### [Assigned task]
From the first line of the entries down to the line with "- [SUTRA Starter", write out every line exactly; that last line counts, but pictures do not.

### [Source material]
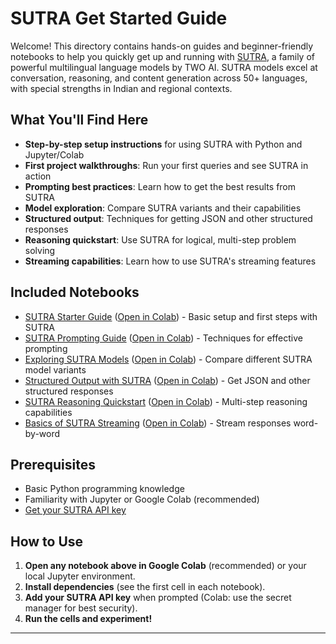 # SUTRA Get Started Guide

Welcome! This directory contains hands-on guides and beginner-friendly notebooks to help you quickly get up and running with [SUTRA](https://www.two.ai/sutra), a family of powerful multilingual language models by TWO AI. SUTRA models excel at conversation, reasoning, and content generation across 50+ languages, with special strengths in Indian and regional contexts.

## What You'll Find Here

- **Step-by-step setup instructions** for using SUTRA with Python and Jupyter/Colab
- **First project walkthroughs**: Run your first queries and see SUTRA in action
- **Prompting best practices**: Learn how to get the best results from SUTRA
- **Model exploration**: Compare SUTRA variants and their capabilities
- **Structured output**: Techniques for getting JSON and other structured responses
- **Reasoning quickstart**: Use SUTRA for logical, multi-step problem solving
- **Streaming capabilities**: Learn how to use SUTRA's streaming features

## Included Notebooks

- [SUTRA Starter Guide](sutra_starter_guide.ipynb) ([Open in Colab](https://colab.research.google.com/drive/1j7B8mDIU8KMZ_IB-oaL_qLqXmWYYh0Xu?usp=sharing)) - Basic setup and first steps with SUTRA
- [SUTRA Prompting Guide](sutra_prompting_guide.ipynb) ([Open in Colab](https://colab.research.google.com/github/Shubhwithai/sutra-cookbook/blob/main/get-started/sutra_prompting_guide.ipynb)) - Techniques for effective prompting
- [Exploring SUTRA Models](exploring_sutra_models.ipynb) ([Open in Colab](https://colab.research.google.com/drive/1Ktp74EgDfCh0TtfD3Z4Hc14aaXZruVKQ?usp=sharing)) - Compare different SUTRA model variants
- [Structured Output with SUTRA](structured_output_with_sutra.ipynb) ([Open in Colab](https://colab.research.google.com/drive/1Gi_YPaFPm-iJcEdslSvgf-xWGhAGjwjJ?usp=sharing)) - Get JSON and other structured responses
- [SUTRA Reasoning Quickstart](sutra_reasoning_quickstart.ipynb) ([Open in Colab](https://colab.research.google.com/drive/1LIFr44A-VnTnDPqz2S5m9f118r-o5nBy?usp=sharing)) - Multi-step reasoning capabilities
- [Basics of SUTRA Streaming](basics_of_sutra_streaming.ipynb) ([Open in Colab](https://colab.research.google.com/drive/1zWzkMPyy22J98U4OBZIz_xinwhw8cPV_?usp=sharing)) - Stream responses word-by-word

## Prerequisites

- Basic Python programming knowledge
- Familiarity with Jupyter or Google Colab (recommended)
- [Get your SUTRA API key](https://www.two.ai/sutra/api) 

## How to Use

1. **Open any notebook above in Google Colab** (recommended) or your local Jupyter environment.
2. **Install dependencies** (see the first cell in each notebook).
3. **Add your SUTRA API key** when prompted (Colab: use the secret manager for best security).
4. **Run the cells and experiment!**


---

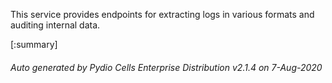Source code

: 






This service provides endpoints for extracting logs in various formats and auditing internal data.

[:summary]

###### Auto generated by Pydio Cells Enterprise Distribution v2.1.4 on 7-Aug-2020

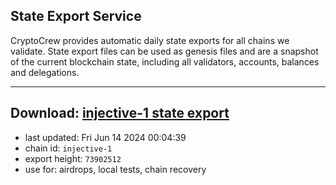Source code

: ## State Export Service
CryptoCrew provides automatic daily state exports for all chains we validate. State export files can be used as genesis files and are a snapshot of the current blockchain state, including all validators, accounts, balances and delegations.

---
**Download: [injective-1 state export](https://dl-eu2.ccvalidators.com/SERVICE/injective/injective-1_export_73902512.json)**
---

- last updated: Fri Jun 14 2024 00:04:39
- chain id: `injective-1`
- export height: `73902512`
- use for: airdrops, local tests, chain recovery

### [Exercise result]
 # SUTRA Get Started Guide

Welcome! This directory contains hands-on guides and beginner-friendly notebooks to help you quickly get up and running with [SUTRA](https://www.two.ai/sutra), a family of powerful multilingual language models by TWO AI. SUTRA models excel at conversation, reasoning, and content generation across 50+ languages, with special strengths in Indian and regional contexts.

## What You'll Find Here

- **Step-by-step setup instructions** for using SUTRA with Python and Jupyter/Colab
- **First project walkthroughs**: Run your first queries and see SUTRA in action
- **Prompting best practices**: Learn how to get the best results from SUTRA
- **Model exploration**: Compare SUTRA variants and their capabilities
- **Structured output**: Techniques for getting JSON and other structured responses
- **Reasoning quickstart**: Use SUTRA for logical, multi-step problem solving
- **Streaming capabilities**: Learn how to use SUTRA's streaming features

## Included Notebooks

- [SUTRA Starter Guide](sutra_starter_guide.ipynb) ([Open in Colab](https://colab.research.google.com/drive/1j7B8mDIU8KMZ_IB-oaL_qLqXmWYYh0Xu?usp=sharing)) - Basic setup and first steps with SUTRA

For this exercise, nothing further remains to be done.